Following the Irish rejection of the EU constitution, Poland is demurring. President Lech Kaczynski’s approval is required as a last step under Polish law, and he has determined it would be “pointless” to sign on given the Irish rejection.
By the way, you have to love the dismayed New York Times coverage — at least if you have gotten to the point of being amused rather than infuriated by the Gray Lady’s relentless spinning. It’s story does not refer to a new EU constitution that would essentially end the sovereignty of its constituents. This monstrosity is instead repeatedly called the “Lisbon Treaty” and readers are told its purpose is merely “to modernize the institutions of the 27-nation bloc.” How could anyone possibly be against a “treaty,” which connotes agreement and harmony (as opposed to a “constitution” — which, especially when applied to 27 different countries, suggests a radical new understanding)? And how could anyone oppose something so rational, so enlightened as “modernizing” our “institutions”?

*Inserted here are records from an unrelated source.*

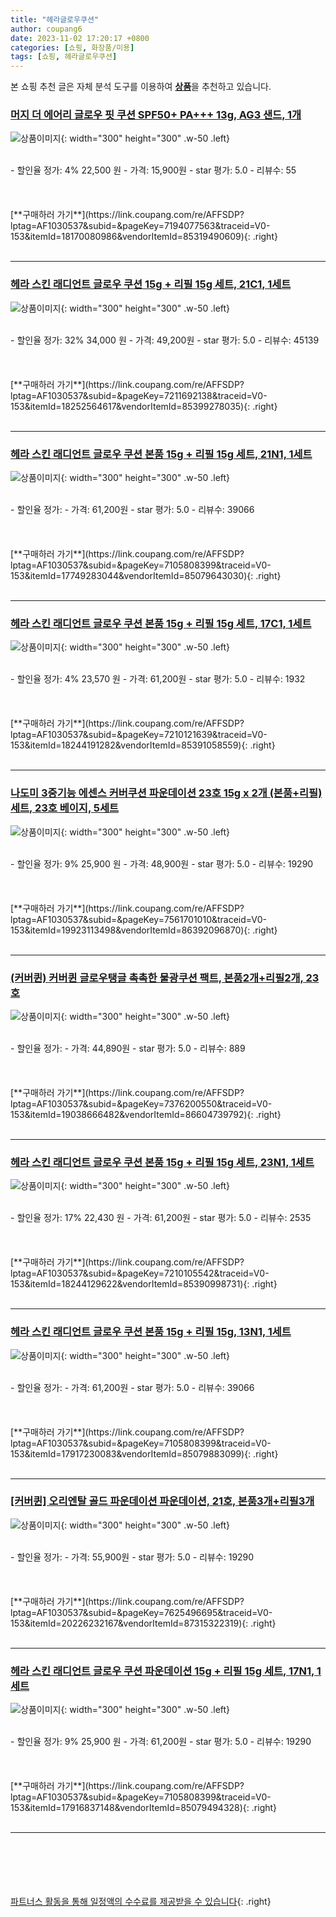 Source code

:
 ```yaml
---
title: "헤라글로우쿠션"
author: coupang6
date: 2023-11-02 17:20:17 +0800
categories: [쇼핑, 화장품/미용]
tags: [쇼핑, 헤라글로우쿠션]
---
```


본 쇼핑 추천 글은 자체 분석 도구를 이용하여 [**상품**](https://link.coupang.com/a/bao1ui)을 추천하고 있습니다.

### [머지 더 에어리 글로우 핏 쿠션 SPF50+ PA+++ 13g, AG3 샌드, 1개](https://link.coupang.com/re/AFFSDP?lptag=AF1030537&subid=&pageKey=7194077563&traceid=V0-153&itemId=18170080986&vendorItemId=85319490609)

![상품이미지](https://thumbnail10.coupangcdn.com/thumbnails/remote/230x230ex/image/retail/images/29161677648625-2c30b762-f7b5-4b1a-9051-6a5b74748dfc.jpg){: width="300" height="300" .w-50 .left}


<br>
- 할인율 정가: 4%  22,500   원
- 가격: 15,900원
- star 평가: 5.0
- 리뷰수: 55
<br>
<br>
<br>
<br>
[**구매하러 가기**](https://link.coupang.com/re/AFFSDP?lptag=AF1030537&subid=&pageKey=7194077563&traceid=V0-153&itemId=18170080986&vendorItemId=85319490609){: .right}
<br>
<br>

---

### [헤라 스킨 래디언트 글로우 쿠션 15g + 리필 15g 세트, 21C1, 1세트](https://link.coupang.com/re/AFFSDP?lptag=AF1030537&subid=&pageKey=7211692138&traceid=V0-153&itemId=18252564617&vendorItemId=85399278035)

![상품이미지](https://thumbnail8.coupangcdn.com/thumbnails/remote/230x230ex/image/retail/images/2023/03/21/9/9/68f3d4ee-79ee-4bad-9b6d-cf9348ec2415.jpg){: width="300" height="300" .w-50 .left}


<br>
- 할인율 정가: 32%  34,000   원
- 가격: 49,200원
- star 평가: 5.0
- 리뷰수: 45139
<br>
<br>
<br>
<br>
[**구매하러 가기**](https://link.coupang.com/re/AFFSDP?lptag=AF1030537&subid=&pageKey=7211692138&traceid=V0-153&itemId=18252564617&vendorItemId=85399278035){: .right}
<br>
<br>

---

### [헤라 스킨 래디언트 글로우 쿠션 본품 15g + 리필 15g 세트, 21N1, 1세트](https://link.coupang.com/re/AFFSDP?lptag=AF1030537&subid=&pageKey=7105808399&traceid=V0-153&itemId=17749283044&vendorItemId=85079643030)

![상품이미지](https://thumbnail8.coupangcdn.com/thumbnails/remote/230x230ex/image/retail/images/1181933029150643-6c6b6951-f1e2-4b11-8436-5ee7950eb2b5.jpg){: width="300" height="300" .w-50 .left}


<br>
- 할인율 정가: 
- 가격: 61,200원
- star 평가: 5.0
- 리뷰수: 39066
<br>
<br>
<br>
<br>
[**구매하러 가기**](https://link.coupang.com/re/AFFSDP?lptag=AF1030537&subid=&pageKey=7105808399&traceid=V0-153&itemId=17749283044&vendorItemId=85079643030){: .right}
<br>
<br>

---

### [헤라 스킨 래디언트 글로우 쿠션 본품 15g + 리필 15g 세트, 17C1, 1세트](https://link.coupang.com/re/AFFSDP?lptag=AF1030537&subid=&pageKey=7210121639&traceid=V0-153&itemId=18244191282&vendorItemId=85391058559)

![상품이미지](https://thumbnail7.coupangcdn.com/thumbnails/remote/230x230ex/image/retail/images/2023/03/20/15/3/c10c7e08-f34c-4b07-9ed5-90741a1cc819.jpg){: width="300" height="300" .w-50 .left}


<br>
- 할인율 정가: 4%  23,570   원
- 가격: 61,200원
- star 평가: 5.0
- 리뷰수: 1932
<br>
<br>
<br>
<br>
[**구매하러 가기**](https://link.coupang.com/re/AFFSDP?lptag=AF1030537&subid=&pageKey=7210121639&traceid=V0-153&itemId=18244191282&vendorItemId=85391058559){: .right}
<br>
<br>

---

### [나도미 3중기능 에센스 커버쿠션 파운데이션 23호 15g x 2개 (본품+리필) 세트, 23호 베이지, 5세트](https://link.coupang.com/re/AFFSDP?lptag=AF1030537&subid=&pageKey=7561701010&traceid=V0-153&itemId=19923113498&vendorItemId=86392096870)

![상품이미지](https://thumbnail6.coupangcdn.com/thumbnails/remote/230x230ex/image/vendor_inventory/df23/5122f2c37543dde28ae7795c5b7cf921430fcd94ca37db27f417870e61f7.jpg){: width="300" height="300" .w-50 .left}


<br>
- 할인율 정가: 9%  25,900   원
- 가격: 48,900원
- star 평가: 5.0
- 리뷰수: 19290
<br>
<br>
<br>
<br>
[**구매하러 가기**](https://link.coupang.com/re/AFFSDP?lptag=AF1030537&subid=&pageKey=7561701010&traceid=V0-153&itemId=19923113498&vendorItemId=86392096870){: .right}
<br>
<br>

---

### [(커버퀸) 커버퀸 글로우탱글 촉촉한 물광쿠션 팩트, 본품2개+리필2개, 23호](https://link.coupang.com/re/AFFSDP?lptag=AF1030537&subid=&pageKey=7376200550&traceid=V0-153&itemId=19038666482&vendorItemId=86604739792)

![상품이미지](https://thumbnail9.coupangcdn.com/thumbnails/remote/230x230ex/image/vendor_inventory/40ee/12936a723dcf86f1585a6eecbace250aea569d29516fd6089c479ba761ea.jpg){: width="300" height="300" .w-50 .left}


<br>
- 할인율 정가: 
- 가격: 44,890원
- star 평가: 5.0
- 리뷰수: 889
<br>
<br>
<br>
<br>
[**구매하러 가기**](https://link.coupang.com/re/AFFSDP?lptag=AF1030537&subid=&pageKey=7376200550&traceid=V0-153&itemId=19038666482&vendorItemId=86604739792){: .right}
<br>
<br>

---

### [헤라 스킨 래디언트 글로우 쿠션 본품 15g + 리필 15g 세트, 23N1, 1세트](https://link.coupang.com/re/AFFSDP?lptag=AF1030537&subid=&pageKey=7210105542&traceid=V0-153&itemId=18244129622&vendorItemId=85390998731)

![상품이미지](https://thumbnail9.coupangcdn.com/thumbnails/remote/230x230ex/image/retail/images/2615086012022431-ea40ba07-87ab-4f25-9550-ed1a9fcb4c8c.jpg){: width="300" height="300" .w-50 .left}


<br>
- 할인율 정가: 17%  22,430   원
- 가격: 61,200원
- star 평가: 5.0
- 리뷰수: 2535
<br>
<br>
<br>
<br>
[**구매하러 가기**](https://link.coupang.com/re/AFFSDP?lptag=AF1030537&subid=&pageKey=7210105542&traceid=V0-153&itemId=18244129622&vendorItemId=85390998731){: .right}
<br>
<br>

---

### [헤라 스킨 래디언트 글로우 쿠션 본품 15g + 리필 15g, 13N1, 1세트](https://link.coupang.com/re/AFFSDP?lptag=AF1030537&subid=&pageKey=7105808399&traceid=V0-153&itemId=17917230083&vendorItemId=85079883099)

![상품이미지](https://thumbnail10.coupangcdn.com/thumbnails/remote/230x230ex/image/retail/images/2614667020426738-53a57f79-c0c1-4967-96da-be784a873679.jpg){: width="300" height="300" .w-50 .left}


<br>
- 할인율 정가: 
- 가격: 61,200원
- star 평가: 5.0
- 리뷰수: 39066
<br>
<br>
<br>
<br>
[**구매하러 가기**](https://link.coupang.com/re/AFFSDP?lptag=AF1030537&subid=&pageKey=7105808399&traceid=V0-153&itemId=17917230083&vendorItemId=85079883099){: .right}
<br>
<br>

---

### [[커버퀸] 오리엔탈 골드 파운데이션 파운데이션, 21호, 본품3개+리필3개](https://link.coupang.com/re/AFFSDP?lptag=AF1030537&subid=&pageKey=7625496695&traceid=V0-153&itemId=20226232167&vendorItemId=87315322319)

![상품이미지](https://thumbnail8.coupangcdn.com/thumbnails/remote/230x230ex/image/vendor_inventory/35ff/cfac9a8f01c7a351ee2d13d1350825d9740f067b8c78a053f0139415d144.jpg){: width="300" height="300" .w-50 .left}


<br>
- 할인율 정가: 
- 가격: 55,900원
- star 평가: 5.0
- 리뷰수: 19290
<br>
<br>
<br>
<br>
[**구매하러 가기**](https://link.coupang.com/re/AFFSDP?lptag=AF1030537&subid=&pageKey=7625496695&traceid=V0-153&itemId=20226232167&vendorItemId=87315322319){: .right}
<br>
<br>

---

### [헤라 스킨 래디언트 글로우 쿠션 파운데이션 15g + 리필 15g 세트, 17N1, 1세트](https://link.coupang.com/re/AFFSDP?lptag=AF1030537&subid=&pageKey=7105808399&traceid=V0-153&itemId=17916837148&vendorItemId=85079494328)

![상품이미지](https://thumbnail7.coupangcdn.com/thumbnails/remote/230x230ex/image/retail/images/3920721761747865-06854c45-729a-41a0-9db0-577513d5770f.jpg){: width="300" height="300" .w-50 .left}


<br>
- 할인율 정가: 9%  25,900   원
- 가격: 61,200원
- star 평가: 5.0
- 리뷰수: 19290
<br>
<br>
<br>
<br>
[**구매하러 가기**](https://link.coupang.com/re/AFFSDP?lptag=AF1030537&subid=&pageKey=7105808399&traceid=V0-153&itemId=17916837148&vendorItemId=85079494328){: .right}
<br>
<br>

---
<br><br><br><br><br> [파트너스 활동을 통해 일정액의 수수료를 제공받을 수 있습니다](https://link.coupang.com/a/bao1ui){: .right}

The story adds: “French officials said Monday that they would use the presidency to try to win over discontented voters in Europe by getting ‘back to basics’ on matters such as cushioning the impact of soaring food and fuel bills and protecting voters from the impact of globalization.”
Could it be that for ordinary Europeans in France — who are a lot more skeptical about this grand enterprise than elite Europeans in the French government — getting “back to basics” and being protected from “the impact of globalization” might mean remaining, you know, French?